PM: May you please elaborate some more on your story about how you got interested in studying the therapeutic role of our microbiota in our health? You briefly mention it in the book, but I think the shift your research has taken from understanding the biological mechanisms of pathological bacteria (ex. salmonella) to understanding the complex but mostly beneficial relationship the many bacteria in our gut have with our own health is fascinating .
BF: We were working on diarrhea, and had a lab retreat on Galiano, and during a brain storming session someone started asking 'what about all those other microbes in the gut?". This was really early days, so we came home and designed some experiments to see if enteric pathogens, and the rest is history.

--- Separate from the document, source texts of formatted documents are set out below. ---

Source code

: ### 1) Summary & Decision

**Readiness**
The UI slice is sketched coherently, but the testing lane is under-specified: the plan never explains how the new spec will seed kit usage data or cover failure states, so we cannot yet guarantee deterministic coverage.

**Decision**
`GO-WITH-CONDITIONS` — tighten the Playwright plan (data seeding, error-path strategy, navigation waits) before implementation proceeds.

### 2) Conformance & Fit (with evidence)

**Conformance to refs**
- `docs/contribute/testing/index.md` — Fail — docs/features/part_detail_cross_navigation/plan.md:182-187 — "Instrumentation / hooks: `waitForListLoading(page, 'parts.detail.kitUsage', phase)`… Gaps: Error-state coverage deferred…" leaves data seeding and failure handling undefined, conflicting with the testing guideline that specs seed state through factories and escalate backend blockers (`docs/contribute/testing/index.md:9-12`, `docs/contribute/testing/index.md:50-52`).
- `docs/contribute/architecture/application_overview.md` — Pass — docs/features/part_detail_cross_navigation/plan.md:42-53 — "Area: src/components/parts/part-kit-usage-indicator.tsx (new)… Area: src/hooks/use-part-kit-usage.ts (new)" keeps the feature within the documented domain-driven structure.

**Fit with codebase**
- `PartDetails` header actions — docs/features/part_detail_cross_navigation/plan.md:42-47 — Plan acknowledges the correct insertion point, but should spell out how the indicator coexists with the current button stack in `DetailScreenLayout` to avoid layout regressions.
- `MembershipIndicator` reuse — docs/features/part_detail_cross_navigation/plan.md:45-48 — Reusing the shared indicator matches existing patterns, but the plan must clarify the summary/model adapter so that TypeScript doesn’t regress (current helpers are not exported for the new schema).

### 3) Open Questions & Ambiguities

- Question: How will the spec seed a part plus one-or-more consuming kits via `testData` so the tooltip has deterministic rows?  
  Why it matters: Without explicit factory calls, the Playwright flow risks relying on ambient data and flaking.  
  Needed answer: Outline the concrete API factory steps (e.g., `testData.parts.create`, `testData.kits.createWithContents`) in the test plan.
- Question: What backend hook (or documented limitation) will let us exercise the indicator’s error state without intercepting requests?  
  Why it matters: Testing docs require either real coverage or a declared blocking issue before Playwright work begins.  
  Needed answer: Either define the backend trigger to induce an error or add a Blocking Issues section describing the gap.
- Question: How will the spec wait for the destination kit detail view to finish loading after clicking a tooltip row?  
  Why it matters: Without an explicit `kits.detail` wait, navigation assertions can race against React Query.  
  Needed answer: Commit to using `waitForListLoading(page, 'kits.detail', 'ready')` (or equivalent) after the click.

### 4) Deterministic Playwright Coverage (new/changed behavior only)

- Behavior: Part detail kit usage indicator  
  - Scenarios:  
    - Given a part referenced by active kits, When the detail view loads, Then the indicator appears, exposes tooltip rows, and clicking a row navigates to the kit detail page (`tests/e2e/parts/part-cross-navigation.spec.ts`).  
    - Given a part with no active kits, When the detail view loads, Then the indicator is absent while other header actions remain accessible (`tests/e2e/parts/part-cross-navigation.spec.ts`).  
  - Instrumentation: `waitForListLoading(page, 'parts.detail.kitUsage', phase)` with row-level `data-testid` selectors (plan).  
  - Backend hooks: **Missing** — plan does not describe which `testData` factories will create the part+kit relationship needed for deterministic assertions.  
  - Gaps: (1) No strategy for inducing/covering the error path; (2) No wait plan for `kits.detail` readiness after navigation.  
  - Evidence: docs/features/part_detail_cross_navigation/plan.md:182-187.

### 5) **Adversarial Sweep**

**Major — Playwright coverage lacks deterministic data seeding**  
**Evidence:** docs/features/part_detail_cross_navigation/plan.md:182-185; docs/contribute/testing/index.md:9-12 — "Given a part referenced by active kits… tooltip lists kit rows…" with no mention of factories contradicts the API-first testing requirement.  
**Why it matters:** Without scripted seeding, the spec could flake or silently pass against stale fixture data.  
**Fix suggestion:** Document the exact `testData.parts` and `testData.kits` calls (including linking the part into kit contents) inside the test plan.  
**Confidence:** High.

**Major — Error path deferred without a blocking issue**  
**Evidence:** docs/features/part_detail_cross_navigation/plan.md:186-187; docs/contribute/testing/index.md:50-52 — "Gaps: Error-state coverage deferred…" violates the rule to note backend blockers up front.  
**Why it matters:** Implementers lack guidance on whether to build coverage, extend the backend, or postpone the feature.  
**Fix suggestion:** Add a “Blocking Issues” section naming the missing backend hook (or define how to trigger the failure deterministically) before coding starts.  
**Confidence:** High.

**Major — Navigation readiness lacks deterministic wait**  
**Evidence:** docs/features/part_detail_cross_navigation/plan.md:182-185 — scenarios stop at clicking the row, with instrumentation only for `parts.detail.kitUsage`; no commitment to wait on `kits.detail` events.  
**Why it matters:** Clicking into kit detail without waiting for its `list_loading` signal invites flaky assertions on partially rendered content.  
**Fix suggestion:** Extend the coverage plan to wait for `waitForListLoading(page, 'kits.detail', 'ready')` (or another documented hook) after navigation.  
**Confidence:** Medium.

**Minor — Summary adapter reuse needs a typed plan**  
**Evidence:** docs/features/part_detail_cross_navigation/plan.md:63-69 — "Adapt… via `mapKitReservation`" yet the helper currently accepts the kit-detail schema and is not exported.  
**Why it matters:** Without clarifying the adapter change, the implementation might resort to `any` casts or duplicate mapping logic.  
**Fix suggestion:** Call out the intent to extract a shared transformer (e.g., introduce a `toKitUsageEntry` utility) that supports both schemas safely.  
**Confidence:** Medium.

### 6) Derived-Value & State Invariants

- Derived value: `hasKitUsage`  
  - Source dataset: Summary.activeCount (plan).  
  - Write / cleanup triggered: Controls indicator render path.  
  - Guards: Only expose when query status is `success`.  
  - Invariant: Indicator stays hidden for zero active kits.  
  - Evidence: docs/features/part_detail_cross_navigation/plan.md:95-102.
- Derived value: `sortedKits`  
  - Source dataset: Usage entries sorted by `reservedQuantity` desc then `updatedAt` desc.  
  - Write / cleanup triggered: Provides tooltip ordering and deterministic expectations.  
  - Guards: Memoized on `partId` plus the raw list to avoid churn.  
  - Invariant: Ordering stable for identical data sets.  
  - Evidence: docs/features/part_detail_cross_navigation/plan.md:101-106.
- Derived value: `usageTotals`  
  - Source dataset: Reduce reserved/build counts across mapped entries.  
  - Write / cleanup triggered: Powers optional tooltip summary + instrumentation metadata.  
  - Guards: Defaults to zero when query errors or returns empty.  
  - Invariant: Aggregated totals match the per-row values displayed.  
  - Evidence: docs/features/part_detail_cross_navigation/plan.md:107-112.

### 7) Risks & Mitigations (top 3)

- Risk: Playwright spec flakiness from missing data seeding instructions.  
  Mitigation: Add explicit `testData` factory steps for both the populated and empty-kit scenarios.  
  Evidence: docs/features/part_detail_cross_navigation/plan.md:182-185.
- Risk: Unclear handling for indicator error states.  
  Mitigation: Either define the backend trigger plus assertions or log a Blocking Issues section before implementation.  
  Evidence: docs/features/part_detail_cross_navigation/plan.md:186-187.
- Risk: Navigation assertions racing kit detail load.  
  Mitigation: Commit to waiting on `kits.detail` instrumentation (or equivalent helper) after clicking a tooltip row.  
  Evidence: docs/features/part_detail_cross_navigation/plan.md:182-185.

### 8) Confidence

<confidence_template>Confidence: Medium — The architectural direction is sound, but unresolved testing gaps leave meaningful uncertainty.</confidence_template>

PM: You state in the book that one of the primary dietary assaults on our microbiota is excess refined sugar which feed the 'bad' bacteria. However, sometimes you briefly mention in your book about avoiding dietary fat. It is now known that Ancel Keys's work linking saturated fatty acids (SFA) with poor health outcomes was inherently flawed and the data was manipulated to strengthen the desired relationship. However, there is increasing research coming out showing that there really is no association between SFA and negative health outcomes. Recently there was a meta analysis in the BMJ (see article here) showing no reliable association between SFA and all cause mortality or CVD mortality, and the incidence of CHD, ischemic stroke, and type 2 Diabetes. However, there is a positive relationship between all the aforementioned events and the consumption of trans fat. I am not very well versed with the literature examining dietary consumption and the microbiota, but is their relationship between fat consumption and the microbiota's health similar to what is found in other fields (such as the BMJ meta analysis above)?
BF: I don't know this field well. Read "the big fat surprise" if you really want to get the scoop on fats and carbs. My take on it is that fats are not the problem (Americans have cut 12% of their fat from their diet, yet look at what has happened), and it is the simple carbs (white flour, white sugar) that are predigested, get absorbed in the small intestine, thereby starving the microbes lower down.
PM: You mention the benefits of probiotics throughout the book. However, as you mentioned, there is a huge market and therefore a lot of selection. Are there any specific pointers or things you would recommend someone look out for when picking a probiotic? I imagine like most unregulated industries, there are some really good products and some really bad products.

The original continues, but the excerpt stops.